“reckoning Time, whose million'd accidents”
'Reckoning' here means taking full account of, measuring honestly — as in a financial reckoning or settlement. 'Million'd accidents' means the countless, unforeseeable events that time produces; 'million'd' is a coinage stretching the number into something vast and unmanageable. Together the phrase says: once you honestly factor in all the random upheavals time causes — eroding vows, reversing kings' decrees, darkening beauty, blunting strong intentions — you see why no love-declaration can be final.
“Tan sacred beauty, blunt the sharp'st intents”
'Tan' means to discolor or darken — as sunlight and weather tan leather or human skin. Time tans 'sacred beauty' in the way weather ruins fine material: what is precious and set apart ('sacred') is nonetheless worn down by exposure. 'Blunt' means to dull the edge of something sharp; 'intents' are purposes or intentions. The line pairs two verbs of steady, slow damage: tanning does not destroy outright but discolors and toughens; blunting does not shatter but gradually robs a blade of its edge.
“When I was certain o'er incertainty, Crowning the present, doubting of the rest”

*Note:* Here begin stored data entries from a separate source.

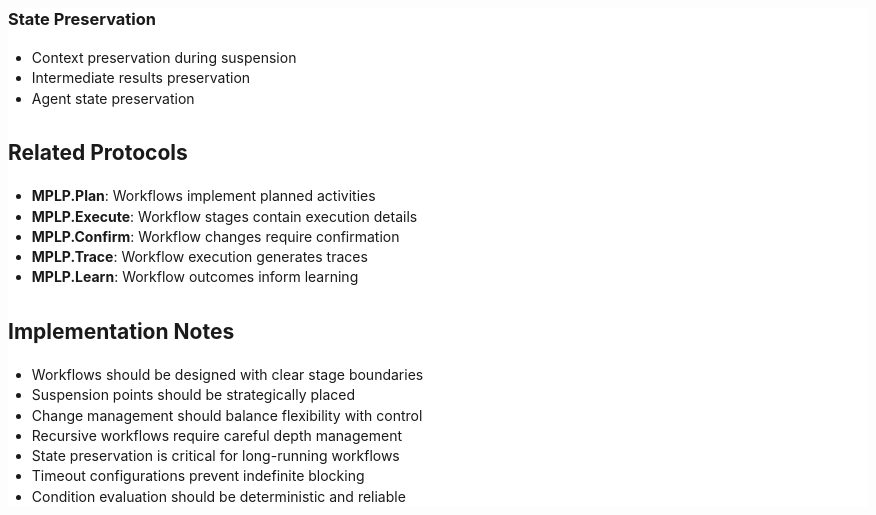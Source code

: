 ### State Preservation
- Context preservation during suspension
- Intermediate results preservation
- Agent state preservation

## Related Protocols

- **MPLP.Plan**: Workflows implement planned activities
- **MPLP.Execute**: Workflow stages contain execution details
- **MPLP.Confirm**: Workflow changes require confirmation
- **MPLP.Trace**: Workflow execution generates traces
- **MPLP.Learn**: Workflow outcomes inform learning

## Implementation Notes

- Workflows should be designed with clear stage boundaries
- Suspension points should be strategically placed
- Change management should balance flexibility with control
- Recursive workflows require careful depth management
- State preservation is critical for long-running workflows
- Timeout configurations prevent indefinite blocking
- Condition evaluation should be deterministic and reliable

'Incertainty' is an early modern spelling of uncertainty — not knowing what will come. 'Certain o'er incertainty' is an oxymoron: the speaker was confident precisely because he acknowledged he could not be confident. 'Crowning the present' means treating the present moment as supreme, like a coronation, while 'doubting of the rest' means staying unsure about everything beyond it. The logic: he claimed 'now I love you best' only because he knew the future was unknowable, so 'best' referred only to the present.